[Stored data entries]

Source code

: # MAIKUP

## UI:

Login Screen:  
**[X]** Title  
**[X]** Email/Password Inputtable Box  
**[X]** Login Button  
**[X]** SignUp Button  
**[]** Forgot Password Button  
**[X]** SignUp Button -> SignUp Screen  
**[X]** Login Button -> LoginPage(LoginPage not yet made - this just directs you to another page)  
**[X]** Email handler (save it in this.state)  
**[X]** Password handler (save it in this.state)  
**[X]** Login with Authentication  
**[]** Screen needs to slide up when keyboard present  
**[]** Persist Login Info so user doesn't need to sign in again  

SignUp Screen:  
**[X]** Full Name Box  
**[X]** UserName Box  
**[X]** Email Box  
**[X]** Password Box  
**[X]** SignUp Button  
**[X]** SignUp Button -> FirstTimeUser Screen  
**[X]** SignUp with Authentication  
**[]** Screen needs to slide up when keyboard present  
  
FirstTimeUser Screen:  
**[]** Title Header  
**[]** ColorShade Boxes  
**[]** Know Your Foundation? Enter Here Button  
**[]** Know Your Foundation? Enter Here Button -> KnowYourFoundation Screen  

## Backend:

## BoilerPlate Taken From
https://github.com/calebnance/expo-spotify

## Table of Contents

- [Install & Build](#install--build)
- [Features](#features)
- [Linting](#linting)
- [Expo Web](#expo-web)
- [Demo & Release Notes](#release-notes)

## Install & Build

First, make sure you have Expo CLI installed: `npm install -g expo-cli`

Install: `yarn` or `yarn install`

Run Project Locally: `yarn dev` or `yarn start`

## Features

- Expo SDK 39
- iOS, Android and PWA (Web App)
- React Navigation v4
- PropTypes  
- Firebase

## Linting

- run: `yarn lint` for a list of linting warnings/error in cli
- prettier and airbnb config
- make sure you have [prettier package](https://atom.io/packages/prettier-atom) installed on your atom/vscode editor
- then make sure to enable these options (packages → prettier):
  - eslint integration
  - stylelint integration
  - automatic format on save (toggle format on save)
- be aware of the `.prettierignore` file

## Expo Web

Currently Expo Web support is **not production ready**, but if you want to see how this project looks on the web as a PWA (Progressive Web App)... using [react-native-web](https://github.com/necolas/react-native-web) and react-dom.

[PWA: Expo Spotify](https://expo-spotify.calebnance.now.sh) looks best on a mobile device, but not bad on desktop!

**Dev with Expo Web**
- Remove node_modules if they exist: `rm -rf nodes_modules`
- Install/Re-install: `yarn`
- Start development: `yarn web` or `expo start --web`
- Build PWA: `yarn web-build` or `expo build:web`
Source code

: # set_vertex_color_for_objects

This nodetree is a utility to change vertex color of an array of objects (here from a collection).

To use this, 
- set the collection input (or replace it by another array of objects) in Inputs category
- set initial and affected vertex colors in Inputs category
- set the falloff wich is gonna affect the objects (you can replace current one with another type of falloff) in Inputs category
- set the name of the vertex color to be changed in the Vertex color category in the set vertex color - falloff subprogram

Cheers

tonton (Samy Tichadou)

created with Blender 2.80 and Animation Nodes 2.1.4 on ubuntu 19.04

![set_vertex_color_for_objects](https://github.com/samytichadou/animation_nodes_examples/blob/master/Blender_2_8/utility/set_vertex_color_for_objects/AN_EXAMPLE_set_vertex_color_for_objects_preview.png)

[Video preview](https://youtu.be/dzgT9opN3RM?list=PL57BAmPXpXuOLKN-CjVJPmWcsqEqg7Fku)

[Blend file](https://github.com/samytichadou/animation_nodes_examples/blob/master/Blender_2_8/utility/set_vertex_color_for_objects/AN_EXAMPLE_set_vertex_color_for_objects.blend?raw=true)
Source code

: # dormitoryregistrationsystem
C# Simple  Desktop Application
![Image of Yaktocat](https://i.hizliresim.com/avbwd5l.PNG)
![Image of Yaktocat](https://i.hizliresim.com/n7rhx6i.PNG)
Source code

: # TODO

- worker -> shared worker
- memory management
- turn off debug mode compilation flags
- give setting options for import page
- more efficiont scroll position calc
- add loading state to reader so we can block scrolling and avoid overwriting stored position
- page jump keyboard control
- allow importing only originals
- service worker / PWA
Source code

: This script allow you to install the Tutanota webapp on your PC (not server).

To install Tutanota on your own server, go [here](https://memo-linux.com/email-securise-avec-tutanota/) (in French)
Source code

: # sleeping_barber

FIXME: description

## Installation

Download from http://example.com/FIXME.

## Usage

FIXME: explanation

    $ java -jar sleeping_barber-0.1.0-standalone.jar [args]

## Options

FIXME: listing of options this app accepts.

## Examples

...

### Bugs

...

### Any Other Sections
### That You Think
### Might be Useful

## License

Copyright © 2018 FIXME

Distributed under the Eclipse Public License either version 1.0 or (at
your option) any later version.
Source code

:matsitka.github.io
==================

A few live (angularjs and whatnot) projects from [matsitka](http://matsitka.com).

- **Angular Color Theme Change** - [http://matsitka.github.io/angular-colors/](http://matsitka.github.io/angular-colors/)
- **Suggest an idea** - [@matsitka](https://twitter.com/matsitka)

What this task involves: Out of the preceding entries, pull each line that contains the word "page".

Result for this task:
**[X]** Login Button -> LoginPage(LoginPage not yet made - this just directs you to another page)  
- give setting options for import page
- page jump keyboard control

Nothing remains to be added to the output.